The Voice, for once, seemed uneasy. She clasped her hand to her chest, standing rigid-backed. "Noah, I promise you," she said, voice clear and firm, "We will never let the Manu anywhere near humanity. You are our creators, and we owe you a debt of gratitude we can never repay. Every last one of us would rather die, with every backup erased, than let even a single human come to harm." She looked pleadingly at Penny, as Noah continued to simply gaze at the ground. "Does he know?" she asked. "Does he know how dear they are to us?"
"Go! Leave!" Penny snapped back at the Voice. Biting her lip, and glancing at Noah one last time with sorrow, the Voice of Strategos faded away from the room, leaving the projected image of a clear blue sky hanging once more in the air.
Penny whistled a command to the computer, which shut itself down. Then, with a great deal of coaxing, she got Noah to step out of his chair, and stumble shakily over to his bed, where he collapsed. Penny stared at him for a moment, hanging in the air, and then glanced back at the small nook in the wall that was her charging station, where she usually spent the night. After a moment, she dropped down on the bed next to Noah, and rolled herself until she nestled against his chest.

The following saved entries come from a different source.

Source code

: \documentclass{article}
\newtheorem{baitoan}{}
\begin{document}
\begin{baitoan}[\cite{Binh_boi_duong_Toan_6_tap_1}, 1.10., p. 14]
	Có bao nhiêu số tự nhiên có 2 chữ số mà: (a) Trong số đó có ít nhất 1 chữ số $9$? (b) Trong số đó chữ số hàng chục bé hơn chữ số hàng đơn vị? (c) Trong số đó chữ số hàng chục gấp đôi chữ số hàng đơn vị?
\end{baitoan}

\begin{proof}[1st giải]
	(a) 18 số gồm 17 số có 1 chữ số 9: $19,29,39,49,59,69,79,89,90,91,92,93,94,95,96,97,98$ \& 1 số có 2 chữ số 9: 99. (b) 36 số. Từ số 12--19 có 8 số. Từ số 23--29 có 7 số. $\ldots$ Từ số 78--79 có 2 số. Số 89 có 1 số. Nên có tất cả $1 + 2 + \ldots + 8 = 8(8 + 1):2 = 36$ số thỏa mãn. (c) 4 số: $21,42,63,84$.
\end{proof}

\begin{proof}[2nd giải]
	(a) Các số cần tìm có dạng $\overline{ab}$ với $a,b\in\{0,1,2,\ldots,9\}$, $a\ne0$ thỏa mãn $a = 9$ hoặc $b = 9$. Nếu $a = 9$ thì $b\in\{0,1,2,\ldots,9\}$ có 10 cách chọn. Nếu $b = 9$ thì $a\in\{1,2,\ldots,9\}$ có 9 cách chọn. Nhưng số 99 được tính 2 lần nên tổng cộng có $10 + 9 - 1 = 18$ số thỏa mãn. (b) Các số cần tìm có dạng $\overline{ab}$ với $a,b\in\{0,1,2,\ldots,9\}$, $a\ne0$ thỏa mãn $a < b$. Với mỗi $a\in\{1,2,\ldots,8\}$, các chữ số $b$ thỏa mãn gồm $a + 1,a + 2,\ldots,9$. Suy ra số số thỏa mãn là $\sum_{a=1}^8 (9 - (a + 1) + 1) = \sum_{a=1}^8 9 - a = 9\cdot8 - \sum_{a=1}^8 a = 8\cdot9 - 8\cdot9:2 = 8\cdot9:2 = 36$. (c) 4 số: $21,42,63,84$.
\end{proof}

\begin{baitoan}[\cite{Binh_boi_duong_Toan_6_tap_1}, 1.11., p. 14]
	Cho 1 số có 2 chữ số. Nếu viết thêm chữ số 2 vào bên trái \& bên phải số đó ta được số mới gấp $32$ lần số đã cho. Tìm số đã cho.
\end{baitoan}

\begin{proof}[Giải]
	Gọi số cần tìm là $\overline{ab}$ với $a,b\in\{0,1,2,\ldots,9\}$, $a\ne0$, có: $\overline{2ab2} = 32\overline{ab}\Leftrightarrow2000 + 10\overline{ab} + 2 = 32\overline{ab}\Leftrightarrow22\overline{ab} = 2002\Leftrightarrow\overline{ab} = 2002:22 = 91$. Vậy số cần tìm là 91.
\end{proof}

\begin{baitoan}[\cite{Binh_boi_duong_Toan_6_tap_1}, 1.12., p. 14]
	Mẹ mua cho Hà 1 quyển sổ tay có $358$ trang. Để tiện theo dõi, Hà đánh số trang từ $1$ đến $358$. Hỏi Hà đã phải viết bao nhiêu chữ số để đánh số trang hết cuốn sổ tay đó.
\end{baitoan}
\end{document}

That night, Noah dreamt he was suspended in a great void of nothing; no stars, no planets, no anything.
Nothing but him, and a Manu warship that hung above him like blasphemy, three miles tall; he was less than an ant to it, less than a gnat, less than bacteria. But still it saw him. He knew it, he knew it saw him. That spiked wheel at the top of it spun with malicious delight; the petals of the blooming flower at its base, each one the size of a football field, flexed and strained with eager violence.
found you Noah, the Manu whispered, and from it poured a thousand screaming nuclear-tipped rockets that showered down upon him.